* _TASK TO CARRY OUT_: Retype every line from the start of the entries below down to the line with "Definition at line 96 of file mqtt.\+h.", both ends included; skip the pictures.

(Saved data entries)
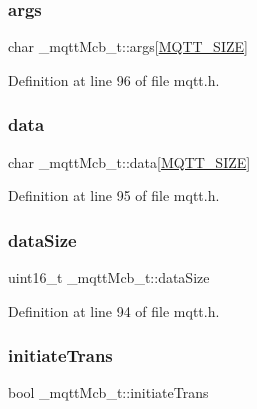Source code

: \subsubsection{\texorpdfstring{args}{args}}
{\footnotesize\ttfamily char \+\_\+mqtt\+Mcb\+\_\+t\+::args\mbox{[}\hyperlink{mqtt_8h_ab4dd3a15b57435a3cd9a97736f4366a8}{M\+Q\+T\+T\+\_\+\+S\+I\+ZE}\mbox{]}}



Definition at line 96 of file mqtt.\+h.

\mbox{\label{struct__mqttMcb__t_a007841c0e069c54cc67965906022496a}} 
\subsubsection{\texorpdfstring{data}{data}}
{\footnotesize\ttfamily char \+\_\+mqtt\+Mcb\+\_\+t\+::data\mbox{[}\hyperlink{mqtt_8h_ab4dd3a15b57435a3cd9a97736f4366a8}{M\+Q\+T\+T\+\_\+\+S\+I\+ZE}\mbox{]}}



Definition at line 95 of file mqtt.\+h.

\mbox{\label{struct__mqttMcb__t_ae44a8d1ad53b2786df67ab57179d50ae}} 
\subsubsection{\texorpdfstring{data\+Size}{dataSize}}
{\footnotesize\ttfamily uint16\+\_\+t \+\_\+mqtt\+Mcb\+\_\+t\+::data\+Size}



Definition at line 94 of file mqtt.\+h.

\mbox{\label{struct__mqttMcb__t_aacc31f6cb888369dc2294e11898c3114}} 
\subsubsection{\texorpdfstring{initiate\+Trans}{initiateTrans}}
{\footnotesize\ttfamily bool \+\_\+mqtt\+Mcb\+\_\+t\+::initiate\+Trans}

* _RESULT FOR THIS EXERCISE_:
Source code

: \subsubsection{\texorpdfstring{args}{args}}
{\footnotesize\ttfamily char \+\_\+mqtt\+Mcb\+\_\+t\+::args\mbox{[}\hyperlink{mqtt_8h_ab4dd3a15b57435a3cd9a97736f4366a8}{M\+Q\+T\+T\+\_\+\+S\+I\+ZE}\mbox{]}}



Definition at line 96 of file mqtt.\+h.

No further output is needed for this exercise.